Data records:
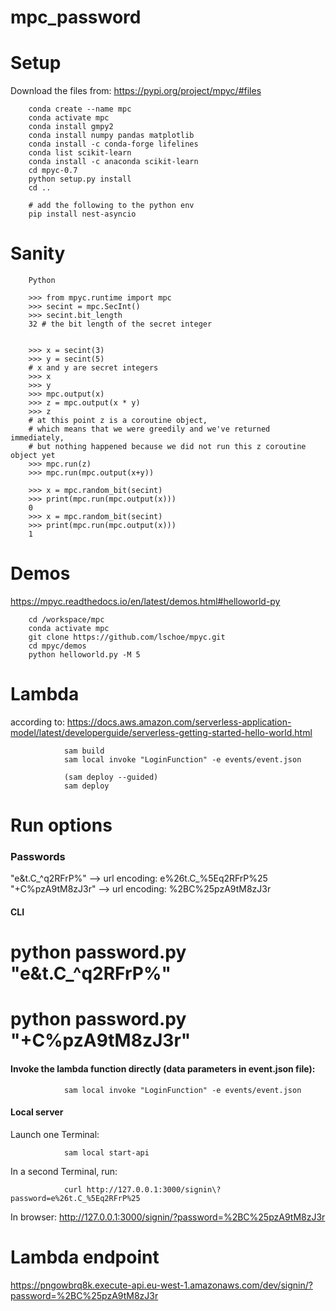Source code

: # mpc_password

# Setup

Download the files from: https://pypi.org/project/mpyc/#files  


        conda create --name mpc
        conda activate mpc
        conda install gmpy2
        conda install numpy pandas matplotlib
        conda install -c conda-forge lifelines
        conda list scikit-learn
        conda install -c anaconda scikit-learn
        cd mpyc-0.7
        python setup.py install
        cd ..

        # add the following to the python env
        pip install nest-asyncio


# Sanity

        Python

        >>> from mpyc.runtime import mpc
        >>> secint = mpc.SecInt()
        >>> secint.bit_length
        32 # the bit length of the secret integer


        >>> x = secint(3)
        >>> y = secint(5)
        # x and y are secret integers
        >>> x
        >>> y
        >>> mpc.output(x)
        >>> z = mpc.output(x * y)
        >>> z
        # at this point z is a coroutine object, 
        # which means that we were greedily and we've returned immediately, 
        # but nothing happened because we did not run this z coroutine object yet
        >>> mpc.run(z)
        >>> mpc.run(mpc.output(x+y))

        >>> x = mpc.random_bit(secint)
        >>> print(mpc.run(mpc.output(x)))
        0
        >>> x = mpc.random_bit(secint)
        >>> print(mpc.run(mpc.output(x)))
        1


# Demos

https://mpyc.readthedocs.io/en/latest/demos.html#helloworld-py  

        cd /workspace/mpc
        conda activate mpc
        git clone https://github.com/lschoe/mpyc.git
        cd mpyc/demos
        python helloworld.py -M 5


# Lambda

according to: https://docs.aws.amazon.com/serverless-application-model/latest/developerguide/serverless-getting-started-hello-world.html  


                sam build
                sam local invoke "LoginFunction" -e events/event.json 

                (sam deploy --guided)
                sam deploy

# Run options

### Passwords  
"e&t.C_^q2RFrP%"  --> url encoding: e%26t.C_%5Eq2RFrP%25  
"+C%pzA9tM8zJ3r"  --> url encoding: %2BC%25pzA9tM8zJ3r  


#### CLI
# python password.py "e&t.C_^q2RFrP%"
# python password.py "+C%pzA9tM8zJ3r"


#### Invoke the lambda function directly (data parameters in event.json file):

                sam local invoke "LoginFunction" -e events/event.json

#### Local server

Launch one Terminal:  

                sam local start-api

In a second Terminal, run:

                curl http://127.0.0.1:3000/signin\?password=e%26t.C_%5Eq2RFrP%25

        
In browser: http://127.0.0.1:3000/signin/?password=%2BC%25pzA9tM8zJ3r  


# Lambda endpoint

https://pngowbrq8k.execute-api.eu-west-1.amazonaws.com/dev/signin/?password=%2BC%25pzA9tM8zJ3r



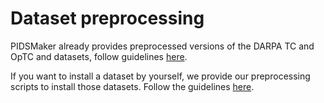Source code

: # Dataset preprocessing

PIDSMaker already provides preprocessed versions of the DARPA TC and OpTC and datasets, follow guidelines [here](https://ubc-provenance.github.io/PIDSMaker/ten-minute-install/).

If you want to install a dataset by yourself, we provide our preprocessing scripts to install those datasets. 
Follow the guidelines [here](https://ubc-provenance.github.io/PIDSMaker/create-db-from-scratch/).
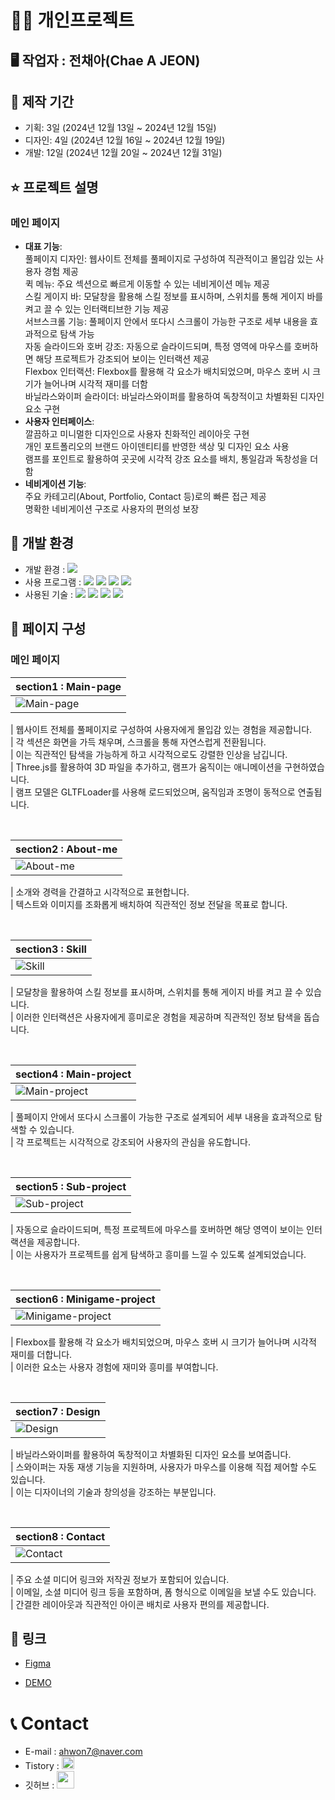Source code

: # 👸🏻 개인프로젝트

## 🖥 작업자 : 전채아(Chae A JEON)

## 📅 제작 기간
- 기획: 3일 (2024년 12월 13일 ~ 2024년 12월 15일)
- 디자인: 4일 (2024년 12월 16일 ~ 2024년 12월 19일)
- 개발: 12일 (2024년 12월 20일 ~ 2024년 12월 31일)

## ⭐️ 프로젝트 설명

### 메인 페이지 
- <b>대표 기능</b>: <br>
                          풀페이지 디자인: 웹사이트 전체를 풀페이지로 구성하여 직관적이고 몰입감 있는 사용자 경험 제공<br>
                          퀵 메뉴: 주요 섹션으로 빠르게 이동할 수 있는 네비게이션 메뉴 제공<br>
                          스킬 게이지 바: 모달창을 활용해 스킬 정보를 표시하며, 스위치를 통해 게이지 바를 켜고 끌 수 있는 인터랙티브한 기능 제공<br>
                          서브스크롤 기능: 풀페이지 안에서 또다시 스크롤이 가능한 구조로 세부 내용을 효과적으로 탐색 가능<br>
                          자동 슬라이드와 호버 강조: 자동으로 슬라이드되며, 특정 영역에 마우스를 호버하면 해당 프로젝트가 강조되어 보이는 인터랙션 제공<br>
                          Flexbox 인터랙션: Flexbox를 활용해 각 요소가 배치되었으며, 마우스 호버 시 크기가 늘어나며 시각적 재미를 더함<br>
                          바닐라스와이퍼 슬라이더: 바닐라스와이퍼를 활용하여 독창적이고 차별화된 디자인 요소 구현<br>
- <b>사용자 인터페이스</b>:<br>
                   깔끔하고 미니멀한 디자인으로 사용자 친화적인 레이아웃 구현<br>
                   개인 포트폴리오의 브랜드 아이덴티티를 반영한 색상 및 디자인 요소 사용<br>
                   램프를 포인트로 활용하여 곳곳에 시각적 강조 요소를 배치, 통일감과 독창성을 더함<br>
- <b>네비게이션 기능</b>:<br>
                                       주요 카테고리(About, Portfolio, Contact 등)로의 빠른 접근 제공<br>
                                        명확한 네비게이션 구조로 사용자의 편의성 보장<br>


## 💾 개발 환경

- 개발 환경 : <img src="https://img.shields.io/badge/windows10-0078D6?style=flat-square&logo=windows10&logoColor=white"/>
- 사용 프로그램 : <img src="https://img.shields.io/badge/Vs code-007ACC?style=flat-square&logo=visualstudiocode&logoColor=white"/> <img src="https://img.shields.io/badge/Photoshop-31A8FF?style=flat-square&logo=adobephotoshop&logoColor=white"/> <img src="https://img.shields.io/badge/Illustrator-f8a829?style=flat-square&logo=adobeillustrator&logoColor=white"/> <img src="https://img.shields.io/badge/figma-F24E1E?style=flat-square&logo=figma&logoColor=white"/>
- 사용된 기술 :
  <img src="https://img.shields.io/badge/html5-E34F26?style=flat-square&logo=html5&logoColor=white"> <img src="https://img.shields.io/badge/css3-1572B6?style=flat-square&logo=css3&logoColor=white"> <img src="https://img.shields.io/badge/jQuery-0769AD?style=flat-square&logo=jQuery&logoColor=white"> <img src="https://img.shields.io/badge/JavaScript-F7DF1E?style=flat-square&logo=JavaScript&logoColor=white">



## 📝 페이지 구성

### 메인 페이지

| section1 : Main-page                                                                                              |
| :---------------------------------------------------------------------------------------------------------------------- |
| ![Main-page](https://github.com/user-attachments/assets/53fcfd5e-6ef0-49e2-8534-db7e5c4cd2e6) |

| 웹사이트 전체를 풀페이지로 구성하여 사용자에게 몰입감 있는 경험을 제공합니다.<br>
| 각 섹션은 화면을 가득 채우며, 스크롤을 통해 자연스럽게 전환됩니다.<br>
| 이는 직관적인 탐색을 가능하게 하고 시각적으로도 강렬한 인상을 남깁니다.<br>
| Three.js를 활용하여 3D 파일을 추가하고, 램프가 움직이는 애니메이션을 구현하였습니다.<br>
| 램프 모델은 GLTFLoader를 사용해 로드되었으며, 움직임과 조명이 동적으로 연출됩니다.<br>

<br>

| section2 : About-me                                                                                                 |
| :------------------------------------------------------------------------------------------------------------------------ |
| ![About-me](https://github.com/user-attachments/assets/23282e56-128e-4263-9b1f-772bb38c6dea) |

| 소개와 경력을 간결하고 시각적으로 표현합니다.<br>
| 텍스트와 이미지를 조화롭게 배치하여 직관적인 정보 전달을 목표로 합니다.<br>

<br>

| section3 : Skill                                                                                                        |
| :----------------------------------------------------------------------------------------------------------------------- |
| ![Skill](https://github.com/user-attachments/assets/10c92639-2d95-488d-9e08-78deb42f2bf6) |

| 모달창을 활용하여 스킬 정보를 표시하며, 스위치를 통해 게이지 바를 켜고 끌 수 있습니다.<br>
| 이러한 인터랙션은 사용자에게 흥미로운 경험을 제공하며 직관적인 정보 탐색을 돕습니다.

<br>

| section4 : Main-project                                                                                           |
| :--------------------------------------------------------------------------------------------------------------------- |
| ![Main-project](https://github.com/user-attachments/assets/df49f59b-3b4b-4840-b984-d9c6706ce307) |

| 풀페이지 안에서 또다시 스크롤이 가능한 구조로 설계되어 세부 내용을 효과적으로 탐색할 수 있습니다.<br>
| 각 프로젝트는 시각적으로 강조되어 사용자의 관심을 유도합니다.<br>

<br>

| section5 : Sub-project                                                                                               |
| :------------------------------------------------------------------------------------------------------------------------ |
| ![Sub-project](https://github.com/user-attachments/assets/905390cb-13dd-47dc-a8d8-3f564a98cc90) |

| 자동으로 슬라이드되며, 특정 프로젝트에 마우스를 호버하면 해당 영역이 보이는 인터랙션을 제공합니다.<br>
| 이는 사용자가 프로젝트를 쉽게 탐색하고 흥미를 느낄 수 있도록 설계되었습니다.<br>

<br>

| section6 : Minigame-project                                                                                        |
| :------------------------------------------------------------------------------------------------------------------------ |
| ![Minigame-project](https://github.com/user-attachments/assets/dde5c264-30fa-4f68-8062-245bf5d9fbe5) |

| Flexbox를 활용해 각 요소가 배치되었으며, 마우스 호버 시 크기가 늘어나며 시각적 재미를 더합니다.<br>
| 이러한 요소는 사용자 경험에 재미와 흥미를 부여합니다.<br>

<br>

| section7 : Design                                                                                                     |
| :------------------------------------------------------------------------------------------------------------------------ |
| ![Design](https://github.com/user-attachments/assets/1b72a4f3-8a13-4308-8479-2f85e3076a85) |

| 바닐라스와이퍼를 활용하여 독창적이고 차별화된 디자인 요소를 보여줍니다.<br>
| 스와이퍼는 자동 재생 기능을 지원하며, 사용자가 마우스를 이용해 직접 제어할 수도 있습니다.<br>
| 이는 디자이너의 기술과 창의성을 강조하는 부분입니다.<br>

<br>

| section8 : Contact                                                                                                          |
| :------------------------------------------------------------------------------------------------------------------------------ |
| ![Contact](https://github.com/user-attachments/assets/7b2954c2-9431-4fc3-b41c-abf5dec6b12d) |

|  주요 소셜 미디어 링크와 저작권 정보가 포함되어 있습니다.<br>
|  이메일, 소셜 미디어 링크 등을 포함하며, 폼 형식으로 이메일을 보낼 수도 있습니다.<br>
|  간결한 레이아웃과 직관적인 아이콘 배치로 사용자 편의를 제공합니다.<br>


## 🔗 링크

- [Figma](https://www.figma.com/design/pgjrEDeQH0x6ogzVNMS6hA/%EA%B3%B5%EA%B3%B5%EA%B8%B0%EA%B4%80-%EB%A6%AC%EB%89%B4%EC%96%BC_%EC%A0%84%EC%B1%84%EC%95%84?node-id=121-341&t=K5y2eRG6dNCuzWds-1)
  
- [DEMO](https://jeon-chaea.github.io/KoreaPostalServiceAgency_Portfolio/)


# 📞 Contact

- E-mail : ahwon7@naver.com
- Tistory : <a href="https://chaea-note.tistory.com/">
  <img src="https://i.namu.wiki/i/CNVaHZuf0Gh8FzOCf15jCbi5hULtTNYHUrf_5U2bD-uAbShxafelnrNhFULo7O0JAZeTTq6_bSveUA5mOVtlyQ.svg" height="20px"/>
  </a>
- 깃허브 : <a href="https://github.com/Jeon-ChaeA">
  <img src="https://user-images.githubusercontent.com/68724828/185908612-22f4d219-78a7-4de7-bb02-deecaa63bffa.png" height="28px"/>
  </a>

WHAT NEEDS TO BE DONE: Nothing outside the span should appear: transcribe the lines from the one containing "- E-mail : ahwon7@naver.com" through the last line of the records.

OUTPUT OF THE EXERCISE:
- E-mail : ahwon7@naver.com
- Tistory : <a href="https://chaea-note.tistory.com/">
  <img src="https://i.namu.wiki/i/CNVaHZuf0Gh8FzOCf15jCbi5hULtTNYHUrf_5U2bD-uAbShxafelnrNhFULo7O0JAZeTTq6_bSveUA5mOVtlyQ.svg" height="20px"/>
  </a>
- 깃허브 : <a href="https://github.com/Jeon-ChaeA">
  <img src="https://user-images.githubusercontent.com/68724828/185908612-22f4d219-78a7-4de7-bb02-deecaa63bffa.png" height="28px"/>
  </a>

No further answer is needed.